*** Opening of Given records ***
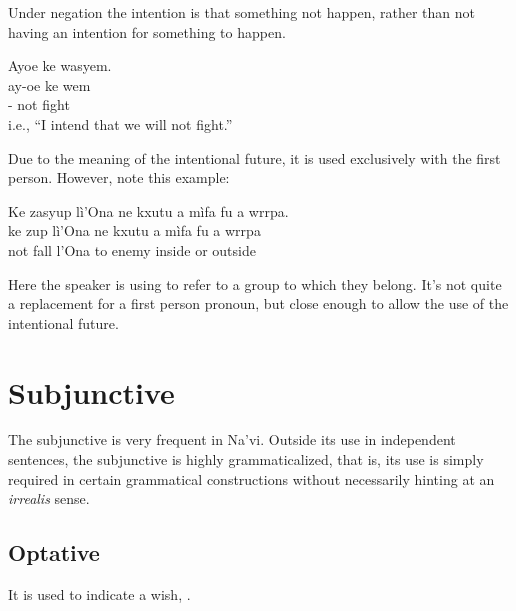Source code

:Under negation the intention is that something not happen, rather than
not having an intention for something to happen.

\begin{interlin}
\glll Ayoe ke wasyem. \\
     ay-oe ke wem \\
     - not fight \\
 i.e., ``I intend that we will not fight.''
\end{interlin}

Due to the meaning of the intentional future, it is used exclusively
with the first person.  However, note this example:

\begin{interlin}
  \glll Ke zasyup lì'Ona ne kxutu a mìfa fu a wrrpa. \\
   ke zup lì'Ona ne kxutu a mìfa fu a wrrpa \\
   not fall l'Ona to enemy  inside or  outside\\
 \Ipawl{}
\end{interlin}

\noindent Here the speaker is using   to refer to a
group to which they belong.  It's not quite a replacement for a first
person pronoun, but close enough to allow the use of the intentional
future.

\section{Subjunctive}
\noindent The subjunctive is very frequent in Na'vi.  Outside its use in
independent sentences, the sub\-junct\-ive is highly grammaticalized, that
is, its use is simply required in certain grammatical constructions
without necessarily hinting at an \textit{irrealis} sense.

\subsection{Optative} It is used to indicate a wish,  .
*** Close of Given records ***
Copy nothing except the lines from the one holding "group to which" through the last line of the data above, and return them exactly.

• Exercise output:
group to which they belong.  It's not quite a replacement for a first
person pronoun, but close enough to allow the use of the intentional
future.

\section{Subjunctive}
\noindent The subjunctive is very frequent in Na'vi.  Outside its use in
independent sentences, the sub\-junct\-ive is highly grammaticalized, that
is, its use is simply required in certain grammatical constructions
without necessarily hinting at an \textit{irrealis} sense.

\subsection{Optative} It is used to indicate a wish,  .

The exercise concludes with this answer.